Two of those disqualified actually did run and win. Lami seems to say that the votes for them will simply be invalidated and those MPs disqualified would not be replaced or the seats returned to their parties. If that allegation were true, it would reduce the seats held by the Iraqiya list of Iyad Allawi to only 90 (one of the victorious excluded candidates is Ibrahim Mutlak, who stood in for his brother Salih, on the Iraqiya list, when the latter was disqualified before the election). It is also not clear, as the discussion at Reidar Visser’s site noted, whether the decision would therefore reduce the number of seats in the Iraqi parliament from 325 to 323.
The party with the single largest number of seats in parliament is asked to make the first go at forming a government, and Iyad Allawi is convinced that he can in this way return to the prime minister’s palace. It is not clear, however, that he or any of the other most likely candidates for PM, can actually attract enough coalition partners to make it possible to form a government (163 votes are needed in an Iraq of 325 seats).

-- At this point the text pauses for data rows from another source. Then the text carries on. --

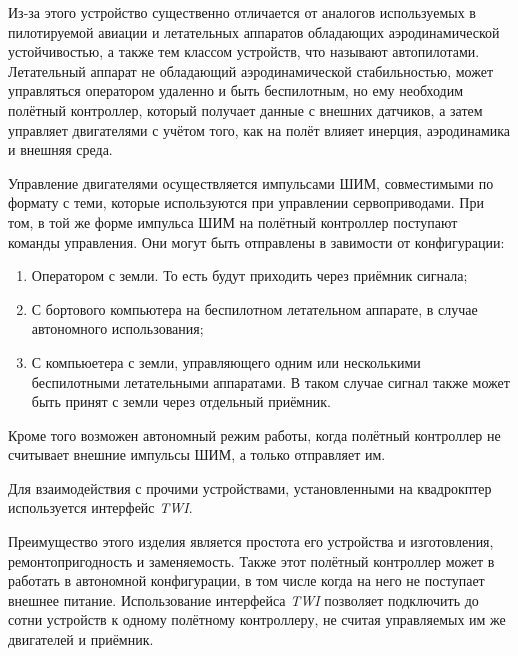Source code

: Из-за этого устройство существенно отличается от аналогов
используемых в пилотируемой авиации и летательных аппаратов обладающих
аэродинамической устойчивостью, а также тем классом устройств, что называют
автопилотами. Летательный аппарат не обладающий аэродинамической
стабильностью, может управляться оператором удаленно и быть
беспилотным, но ему необходим полётный контроллер, который получает
данные с внешних датчиков, а затем управляет двигателями с учётом
того, как на полёт влияет инерция, аэродинамика и внешняя среда.


Управление двигателями осуществляется импульсами ШИМ, совместимыми по
формату с теми, которые используются при управлении
сервоприводами. При том, в той же форме импульса ШИМ на полётный
контроллер поступают команды управления.  Они могут быть отправлены в
завимости от конфигурации:
\begin{enumerate}
\item Оператором с земли. То есть будут приходить через приёмник сигнала;
\item С бортового компьютера на беспилотном летательном аппарате, в случае автономного использования;
\item С компьюетера с земли, управляющего одним или несколькими
беспилотными летательными аппаратами. В таком случае сигнал также
может быть принят с земли через отдельный приёмник.
\end{enumerate}
Кроме того возможен автономный режим работы, когда полётный контроллер
не считывает внешние импульсы ШИМ, а только отправляет им.

Для взаимодействия с прочими устройствами, установленными на
квадрокптер используется интерфейс \textit{TWI}.


Преимущество этого изделия является простота его устройства и
изготовления, ремонтопригодность и заменяемость.
Также этот полётный контроллер может в работать в автономной
конфигурации, в том числе когда на него не поступает внешнее питание.
Использование интерфейса \textit{TWI} позволяет подключить до сотни
устройств к одному полётному контроллеру, не считая управляемых им же
двигателей и приёмник.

The judicial appeal allowed to the excluded two candidates will take at least a month, so that the final certification of the election results will be further put off. In the absence of final results, the four major parties are reluctant to go forward with forming political coalitions, since they do not know exactly where they stand with one another. The results were already delayed by a manual recount of votes in Baghdad province, ordered at the instance of current Prime Minister Nuri al-Maliki, who alleged fraud.Members of the Iraqiya list have now begun saying that if the Baghdad recount were to substantially alter the outcome of the election (in which Allawi’s Iraqiya received 91 votes, the single highest number)– then there might well be a groundswell of support in the Iraqi public for voiding the entire election and holding a new one.
US Ambassador Christopher Hill said Monday that he is concerned that the process of forming a government is taking too long, and that elements of disorder may take advantage of the power vacuum to destabilize the country.